[BRIEF]
Find the line containing "#### 8\) background-clip" in the listing below. Repeat it exactly, along with each following line up to and including the one containing "배경 이미지의 시작 위치를".
──────
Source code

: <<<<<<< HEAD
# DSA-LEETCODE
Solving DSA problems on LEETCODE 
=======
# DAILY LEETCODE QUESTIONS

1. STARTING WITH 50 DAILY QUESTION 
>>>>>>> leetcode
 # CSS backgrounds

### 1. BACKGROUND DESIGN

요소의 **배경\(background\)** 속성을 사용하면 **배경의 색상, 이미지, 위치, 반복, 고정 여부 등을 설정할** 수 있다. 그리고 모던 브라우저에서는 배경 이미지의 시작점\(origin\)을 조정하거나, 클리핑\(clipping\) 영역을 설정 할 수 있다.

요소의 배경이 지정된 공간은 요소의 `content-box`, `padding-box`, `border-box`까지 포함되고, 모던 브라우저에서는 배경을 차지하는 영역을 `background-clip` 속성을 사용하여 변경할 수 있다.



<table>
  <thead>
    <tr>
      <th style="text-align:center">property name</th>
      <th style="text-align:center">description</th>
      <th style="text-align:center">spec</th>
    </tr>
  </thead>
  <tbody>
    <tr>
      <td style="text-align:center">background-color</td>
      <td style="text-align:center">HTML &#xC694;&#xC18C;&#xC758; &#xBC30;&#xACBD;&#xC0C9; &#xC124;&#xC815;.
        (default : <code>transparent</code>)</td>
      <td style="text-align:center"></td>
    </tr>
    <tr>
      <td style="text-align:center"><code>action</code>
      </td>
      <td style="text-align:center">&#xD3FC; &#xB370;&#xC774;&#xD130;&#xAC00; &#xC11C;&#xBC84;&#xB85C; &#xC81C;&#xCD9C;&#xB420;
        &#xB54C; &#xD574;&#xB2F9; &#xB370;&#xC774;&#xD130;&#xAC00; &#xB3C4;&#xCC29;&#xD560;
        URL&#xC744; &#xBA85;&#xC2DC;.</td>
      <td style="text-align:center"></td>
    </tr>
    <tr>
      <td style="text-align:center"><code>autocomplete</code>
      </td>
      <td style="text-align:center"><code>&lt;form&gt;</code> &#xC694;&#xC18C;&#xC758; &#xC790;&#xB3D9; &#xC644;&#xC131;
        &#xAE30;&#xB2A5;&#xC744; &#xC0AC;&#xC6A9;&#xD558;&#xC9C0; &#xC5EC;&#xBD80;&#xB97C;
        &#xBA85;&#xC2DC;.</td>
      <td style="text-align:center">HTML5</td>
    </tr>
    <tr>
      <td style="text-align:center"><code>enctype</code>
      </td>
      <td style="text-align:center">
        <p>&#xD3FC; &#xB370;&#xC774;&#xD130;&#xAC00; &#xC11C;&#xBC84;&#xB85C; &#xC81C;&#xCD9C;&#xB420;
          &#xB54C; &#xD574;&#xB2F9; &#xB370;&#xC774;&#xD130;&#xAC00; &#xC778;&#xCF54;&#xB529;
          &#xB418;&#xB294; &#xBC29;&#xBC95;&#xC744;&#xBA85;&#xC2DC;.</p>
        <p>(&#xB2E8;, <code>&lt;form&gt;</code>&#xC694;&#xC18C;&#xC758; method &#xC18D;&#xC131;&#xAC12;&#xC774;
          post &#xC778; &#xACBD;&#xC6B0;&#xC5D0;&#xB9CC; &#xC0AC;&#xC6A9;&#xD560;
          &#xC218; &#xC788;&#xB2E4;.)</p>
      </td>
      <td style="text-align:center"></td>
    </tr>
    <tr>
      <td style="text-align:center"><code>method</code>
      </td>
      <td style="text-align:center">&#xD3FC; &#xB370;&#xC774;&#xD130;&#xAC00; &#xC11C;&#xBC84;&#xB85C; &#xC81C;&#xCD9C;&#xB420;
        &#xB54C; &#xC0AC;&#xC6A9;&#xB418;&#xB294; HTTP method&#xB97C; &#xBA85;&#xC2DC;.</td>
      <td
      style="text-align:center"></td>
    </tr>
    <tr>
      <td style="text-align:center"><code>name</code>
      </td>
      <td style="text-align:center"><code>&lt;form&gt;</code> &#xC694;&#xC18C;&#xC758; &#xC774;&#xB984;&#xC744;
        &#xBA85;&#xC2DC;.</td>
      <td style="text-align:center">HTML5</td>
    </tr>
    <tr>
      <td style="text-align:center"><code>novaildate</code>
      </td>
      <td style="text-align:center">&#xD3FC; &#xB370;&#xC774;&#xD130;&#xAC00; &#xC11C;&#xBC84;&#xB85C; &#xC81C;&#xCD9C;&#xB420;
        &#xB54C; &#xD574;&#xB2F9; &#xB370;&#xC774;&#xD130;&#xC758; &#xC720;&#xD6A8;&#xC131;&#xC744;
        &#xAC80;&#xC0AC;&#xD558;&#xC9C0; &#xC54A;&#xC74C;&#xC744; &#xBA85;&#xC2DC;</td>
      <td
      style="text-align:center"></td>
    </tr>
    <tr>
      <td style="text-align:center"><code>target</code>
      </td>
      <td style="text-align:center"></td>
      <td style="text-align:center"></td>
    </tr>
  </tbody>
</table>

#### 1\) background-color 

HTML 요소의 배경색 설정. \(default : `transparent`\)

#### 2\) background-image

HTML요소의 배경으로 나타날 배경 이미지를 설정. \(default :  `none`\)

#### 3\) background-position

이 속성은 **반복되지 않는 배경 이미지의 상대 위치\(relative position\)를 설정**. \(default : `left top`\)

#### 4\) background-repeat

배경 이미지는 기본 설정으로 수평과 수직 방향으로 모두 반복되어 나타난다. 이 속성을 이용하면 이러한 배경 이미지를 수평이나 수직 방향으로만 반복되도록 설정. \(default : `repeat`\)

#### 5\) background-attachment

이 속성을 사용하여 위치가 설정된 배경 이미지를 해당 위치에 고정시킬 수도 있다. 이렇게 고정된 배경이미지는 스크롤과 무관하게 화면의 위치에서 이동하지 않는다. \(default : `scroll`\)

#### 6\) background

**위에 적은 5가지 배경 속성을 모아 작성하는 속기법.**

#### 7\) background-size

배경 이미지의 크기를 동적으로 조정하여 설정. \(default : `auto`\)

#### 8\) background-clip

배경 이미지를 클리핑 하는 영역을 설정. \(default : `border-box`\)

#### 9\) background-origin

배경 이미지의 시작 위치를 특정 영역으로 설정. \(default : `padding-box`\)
──────
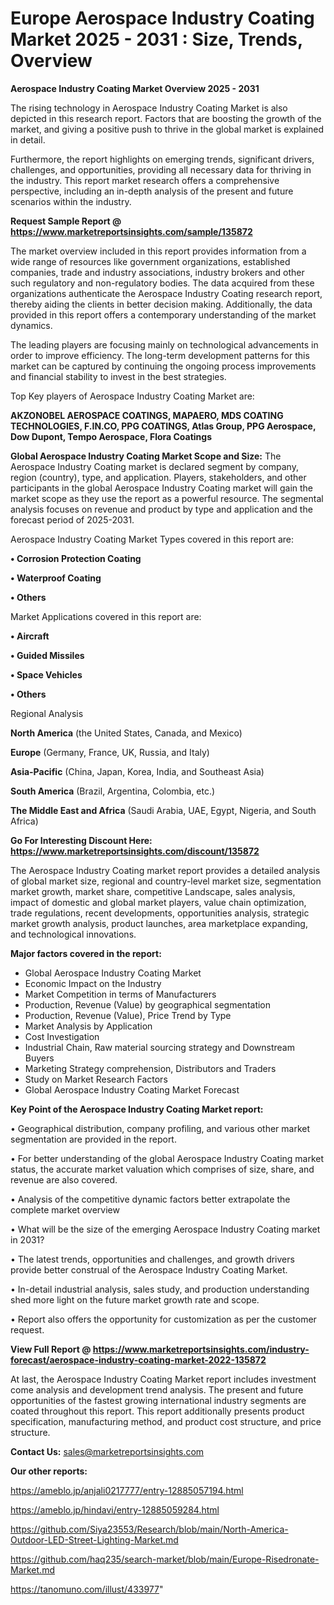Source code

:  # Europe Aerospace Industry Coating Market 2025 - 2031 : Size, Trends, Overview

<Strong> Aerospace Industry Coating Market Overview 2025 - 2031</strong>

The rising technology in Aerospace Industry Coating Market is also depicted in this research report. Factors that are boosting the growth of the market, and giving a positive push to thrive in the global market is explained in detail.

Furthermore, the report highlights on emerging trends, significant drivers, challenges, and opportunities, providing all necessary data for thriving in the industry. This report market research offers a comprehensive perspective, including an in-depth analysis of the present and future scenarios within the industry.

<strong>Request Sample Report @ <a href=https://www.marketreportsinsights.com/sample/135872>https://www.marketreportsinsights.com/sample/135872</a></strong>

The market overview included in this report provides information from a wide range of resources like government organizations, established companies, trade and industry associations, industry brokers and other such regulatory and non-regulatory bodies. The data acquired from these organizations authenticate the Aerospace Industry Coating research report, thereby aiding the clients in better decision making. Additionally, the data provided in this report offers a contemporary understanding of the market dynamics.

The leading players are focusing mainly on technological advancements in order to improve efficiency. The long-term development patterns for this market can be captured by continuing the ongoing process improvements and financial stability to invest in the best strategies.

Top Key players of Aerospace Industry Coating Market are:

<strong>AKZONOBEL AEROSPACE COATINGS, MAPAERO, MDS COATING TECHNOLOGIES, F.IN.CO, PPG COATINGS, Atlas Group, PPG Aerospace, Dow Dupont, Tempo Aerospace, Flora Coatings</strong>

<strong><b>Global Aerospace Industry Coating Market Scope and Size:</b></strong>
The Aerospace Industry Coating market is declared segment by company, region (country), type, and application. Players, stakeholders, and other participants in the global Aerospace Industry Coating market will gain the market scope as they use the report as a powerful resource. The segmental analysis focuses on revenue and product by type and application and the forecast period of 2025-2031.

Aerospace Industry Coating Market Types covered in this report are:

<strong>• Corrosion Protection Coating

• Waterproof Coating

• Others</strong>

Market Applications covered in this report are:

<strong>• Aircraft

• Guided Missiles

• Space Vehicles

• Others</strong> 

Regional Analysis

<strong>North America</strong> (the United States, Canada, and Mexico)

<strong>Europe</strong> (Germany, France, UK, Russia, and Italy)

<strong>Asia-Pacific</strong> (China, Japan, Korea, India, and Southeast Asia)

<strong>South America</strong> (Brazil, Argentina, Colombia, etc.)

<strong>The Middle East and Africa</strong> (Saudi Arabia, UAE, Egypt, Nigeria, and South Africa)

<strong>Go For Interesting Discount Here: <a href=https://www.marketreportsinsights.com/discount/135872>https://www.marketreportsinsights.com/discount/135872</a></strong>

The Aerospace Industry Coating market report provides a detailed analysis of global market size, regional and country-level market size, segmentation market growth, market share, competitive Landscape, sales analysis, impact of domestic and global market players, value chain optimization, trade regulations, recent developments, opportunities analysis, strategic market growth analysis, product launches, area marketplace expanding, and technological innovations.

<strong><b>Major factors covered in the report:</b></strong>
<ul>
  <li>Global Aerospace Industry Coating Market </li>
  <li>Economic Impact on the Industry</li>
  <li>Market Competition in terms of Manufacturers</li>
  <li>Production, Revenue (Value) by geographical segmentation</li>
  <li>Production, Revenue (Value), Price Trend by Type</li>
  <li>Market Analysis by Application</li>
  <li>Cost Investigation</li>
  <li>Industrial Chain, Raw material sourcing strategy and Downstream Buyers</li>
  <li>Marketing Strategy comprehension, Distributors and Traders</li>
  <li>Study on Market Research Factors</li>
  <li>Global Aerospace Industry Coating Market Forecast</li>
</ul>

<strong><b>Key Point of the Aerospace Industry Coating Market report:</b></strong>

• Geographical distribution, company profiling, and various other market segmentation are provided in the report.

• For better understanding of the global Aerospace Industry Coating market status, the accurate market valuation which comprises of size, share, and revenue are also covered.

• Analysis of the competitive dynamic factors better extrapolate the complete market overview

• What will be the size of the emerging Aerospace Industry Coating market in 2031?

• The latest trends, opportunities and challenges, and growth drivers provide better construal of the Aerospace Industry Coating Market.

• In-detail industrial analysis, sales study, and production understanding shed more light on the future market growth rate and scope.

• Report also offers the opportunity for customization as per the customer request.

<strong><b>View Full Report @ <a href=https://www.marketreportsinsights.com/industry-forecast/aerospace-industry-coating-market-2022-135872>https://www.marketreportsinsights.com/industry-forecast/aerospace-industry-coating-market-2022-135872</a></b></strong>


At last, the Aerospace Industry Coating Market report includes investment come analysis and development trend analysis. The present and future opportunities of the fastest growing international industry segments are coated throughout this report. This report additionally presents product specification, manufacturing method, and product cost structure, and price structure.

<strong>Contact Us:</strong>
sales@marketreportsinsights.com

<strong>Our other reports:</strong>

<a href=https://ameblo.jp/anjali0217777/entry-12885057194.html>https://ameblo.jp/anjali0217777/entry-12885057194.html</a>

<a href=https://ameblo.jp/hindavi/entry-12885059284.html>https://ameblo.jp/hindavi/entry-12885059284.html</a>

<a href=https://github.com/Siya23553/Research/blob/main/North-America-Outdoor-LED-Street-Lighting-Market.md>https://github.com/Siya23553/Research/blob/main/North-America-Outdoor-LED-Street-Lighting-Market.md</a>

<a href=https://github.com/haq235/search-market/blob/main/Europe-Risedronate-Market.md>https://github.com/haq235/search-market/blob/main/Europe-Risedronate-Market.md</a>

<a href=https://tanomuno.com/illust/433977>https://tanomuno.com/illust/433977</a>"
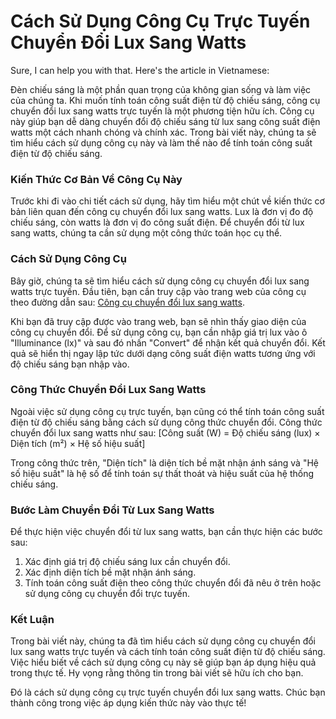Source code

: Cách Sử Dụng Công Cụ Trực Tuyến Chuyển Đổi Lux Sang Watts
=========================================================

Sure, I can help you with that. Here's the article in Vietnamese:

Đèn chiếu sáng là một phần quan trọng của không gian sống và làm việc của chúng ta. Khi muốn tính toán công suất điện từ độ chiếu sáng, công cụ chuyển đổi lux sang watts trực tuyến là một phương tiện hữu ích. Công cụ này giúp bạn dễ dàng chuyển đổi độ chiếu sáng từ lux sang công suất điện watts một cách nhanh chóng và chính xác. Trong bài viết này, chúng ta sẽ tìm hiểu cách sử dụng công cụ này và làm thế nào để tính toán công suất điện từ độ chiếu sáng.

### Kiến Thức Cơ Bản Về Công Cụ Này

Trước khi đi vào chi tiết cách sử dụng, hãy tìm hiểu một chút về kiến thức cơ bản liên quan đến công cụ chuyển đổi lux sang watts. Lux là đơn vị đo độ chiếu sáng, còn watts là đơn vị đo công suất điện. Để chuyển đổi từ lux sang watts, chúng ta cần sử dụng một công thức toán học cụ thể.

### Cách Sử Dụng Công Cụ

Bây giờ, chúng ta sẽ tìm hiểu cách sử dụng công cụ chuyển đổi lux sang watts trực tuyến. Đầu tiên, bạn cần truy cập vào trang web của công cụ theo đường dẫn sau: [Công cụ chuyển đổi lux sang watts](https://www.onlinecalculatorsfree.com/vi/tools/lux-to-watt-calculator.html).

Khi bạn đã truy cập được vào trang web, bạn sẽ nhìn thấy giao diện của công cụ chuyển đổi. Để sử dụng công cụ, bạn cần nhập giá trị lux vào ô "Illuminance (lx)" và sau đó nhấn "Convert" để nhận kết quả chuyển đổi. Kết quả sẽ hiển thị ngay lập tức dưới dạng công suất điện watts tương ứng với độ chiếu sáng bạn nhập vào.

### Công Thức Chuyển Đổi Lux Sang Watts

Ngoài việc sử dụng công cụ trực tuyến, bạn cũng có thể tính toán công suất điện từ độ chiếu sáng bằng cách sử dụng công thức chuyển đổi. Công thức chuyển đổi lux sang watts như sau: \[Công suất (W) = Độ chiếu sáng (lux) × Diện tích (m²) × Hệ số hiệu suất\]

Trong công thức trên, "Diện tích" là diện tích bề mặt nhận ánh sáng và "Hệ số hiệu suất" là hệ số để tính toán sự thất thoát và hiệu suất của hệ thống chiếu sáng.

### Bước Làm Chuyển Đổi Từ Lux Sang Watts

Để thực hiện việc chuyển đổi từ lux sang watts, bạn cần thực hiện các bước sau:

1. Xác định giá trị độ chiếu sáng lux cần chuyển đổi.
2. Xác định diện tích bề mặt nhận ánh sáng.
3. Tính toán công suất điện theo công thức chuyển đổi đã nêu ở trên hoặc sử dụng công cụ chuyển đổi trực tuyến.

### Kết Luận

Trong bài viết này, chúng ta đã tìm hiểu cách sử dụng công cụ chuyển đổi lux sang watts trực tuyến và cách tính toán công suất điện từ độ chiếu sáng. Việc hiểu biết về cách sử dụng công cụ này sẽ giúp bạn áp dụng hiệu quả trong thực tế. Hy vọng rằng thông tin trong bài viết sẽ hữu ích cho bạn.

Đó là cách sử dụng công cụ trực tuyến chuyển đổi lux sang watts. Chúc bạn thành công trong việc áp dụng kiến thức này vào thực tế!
──────
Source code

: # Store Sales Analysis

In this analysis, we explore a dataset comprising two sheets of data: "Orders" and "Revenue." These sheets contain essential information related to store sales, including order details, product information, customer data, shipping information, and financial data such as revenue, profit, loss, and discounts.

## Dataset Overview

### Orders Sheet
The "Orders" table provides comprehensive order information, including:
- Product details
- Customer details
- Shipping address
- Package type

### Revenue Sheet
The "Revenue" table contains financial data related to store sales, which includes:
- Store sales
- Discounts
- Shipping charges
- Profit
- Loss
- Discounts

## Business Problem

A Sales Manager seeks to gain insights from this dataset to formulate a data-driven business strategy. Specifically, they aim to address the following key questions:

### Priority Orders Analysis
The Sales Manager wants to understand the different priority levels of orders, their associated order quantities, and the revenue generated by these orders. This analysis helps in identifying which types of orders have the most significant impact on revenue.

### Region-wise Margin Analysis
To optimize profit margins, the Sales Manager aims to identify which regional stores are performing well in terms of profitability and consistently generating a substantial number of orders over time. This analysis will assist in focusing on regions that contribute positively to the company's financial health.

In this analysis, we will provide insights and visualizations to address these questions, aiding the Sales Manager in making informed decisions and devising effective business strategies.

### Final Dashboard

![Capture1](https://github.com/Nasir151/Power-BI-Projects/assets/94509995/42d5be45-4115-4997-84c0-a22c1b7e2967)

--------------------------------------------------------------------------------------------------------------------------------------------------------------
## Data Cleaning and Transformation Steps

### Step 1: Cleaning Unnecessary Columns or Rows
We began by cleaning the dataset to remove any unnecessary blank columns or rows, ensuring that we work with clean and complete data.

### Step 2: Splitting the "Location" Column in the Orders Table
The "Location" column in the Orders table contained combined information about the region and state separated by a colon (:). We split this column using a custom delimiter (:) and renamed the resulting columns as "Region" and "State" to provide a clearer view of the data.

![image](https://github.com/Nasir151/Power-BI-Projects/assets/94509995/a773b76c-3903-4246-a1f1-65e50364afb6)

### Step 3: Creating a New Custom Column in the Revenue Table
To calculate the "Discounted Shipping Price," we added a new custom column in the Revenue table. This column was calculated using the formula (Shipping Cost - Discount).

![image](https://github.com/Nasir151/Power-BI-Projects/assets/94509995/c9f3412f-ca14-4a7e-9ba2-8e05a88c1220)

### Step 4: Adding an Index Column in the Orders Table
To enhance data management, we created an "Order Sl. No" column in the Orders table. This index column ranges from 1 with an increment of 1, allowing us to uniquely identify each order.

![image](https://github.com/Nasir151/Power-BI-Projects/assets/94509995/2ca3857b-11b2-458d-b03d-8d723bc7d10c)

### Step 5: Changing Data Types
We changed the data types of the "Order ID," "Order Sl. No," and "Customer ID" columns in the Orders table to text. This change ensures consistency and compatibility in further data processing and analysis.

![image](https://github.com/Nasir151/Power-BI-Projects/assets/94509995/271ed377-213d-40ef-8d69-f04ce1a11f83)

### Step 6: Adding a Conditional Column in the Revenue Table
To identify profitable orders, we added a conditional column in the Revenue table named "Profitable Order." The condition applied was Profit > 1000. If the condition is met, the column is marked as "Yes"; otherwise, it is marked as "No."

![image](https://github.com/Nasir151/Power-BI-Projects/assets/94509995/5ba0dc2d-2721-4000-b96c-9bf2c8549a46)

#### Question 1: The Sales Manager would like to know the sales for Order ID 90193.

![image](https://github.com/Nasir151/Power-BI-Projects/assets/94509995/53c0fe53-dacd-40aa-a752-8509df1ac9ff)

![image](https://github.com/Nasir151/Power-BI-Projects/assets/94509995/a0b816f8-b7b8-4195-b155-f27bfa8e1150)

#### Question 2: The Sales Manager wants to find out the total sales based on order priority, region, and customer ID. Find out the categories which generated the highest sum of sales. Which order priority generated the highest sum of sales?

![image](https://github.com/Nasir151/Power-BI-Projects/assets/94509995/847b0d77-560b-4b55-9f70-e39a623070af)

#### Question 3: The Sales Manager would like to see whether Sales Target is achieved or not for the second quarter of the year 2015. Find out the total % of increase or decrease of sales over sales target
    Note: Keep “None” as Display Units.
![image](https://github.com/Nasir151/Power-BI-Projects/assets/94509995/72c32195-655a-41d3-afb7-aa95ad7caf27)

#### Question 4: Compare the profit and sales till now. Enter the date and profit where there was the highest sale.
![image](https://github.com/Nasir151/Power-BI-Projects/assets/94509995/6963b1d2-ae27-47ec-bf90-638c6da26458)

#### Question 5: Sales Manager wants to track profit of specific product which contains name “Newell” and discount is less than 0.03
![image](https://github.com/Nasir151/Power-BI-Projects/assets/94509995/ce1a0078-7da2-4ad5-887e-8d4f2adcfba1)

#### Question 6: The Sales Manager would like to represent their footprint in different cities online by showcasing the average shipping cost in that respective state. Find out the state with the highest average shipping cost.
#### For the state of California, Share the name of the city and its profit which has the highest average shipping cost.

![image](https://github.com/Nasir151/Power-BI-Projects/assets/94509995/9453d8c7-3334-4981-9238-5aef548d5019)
──────
[WRITTEN ANSWER]
#### 8\) background-clip

배경 이미지를 클리핑 하는 영역을 설정. \(default : `border-box`\)

#### 9\) background-origin

배경 이미지의 시작 위치를 특정 영역으로 설정. \(default : `padding-box`\)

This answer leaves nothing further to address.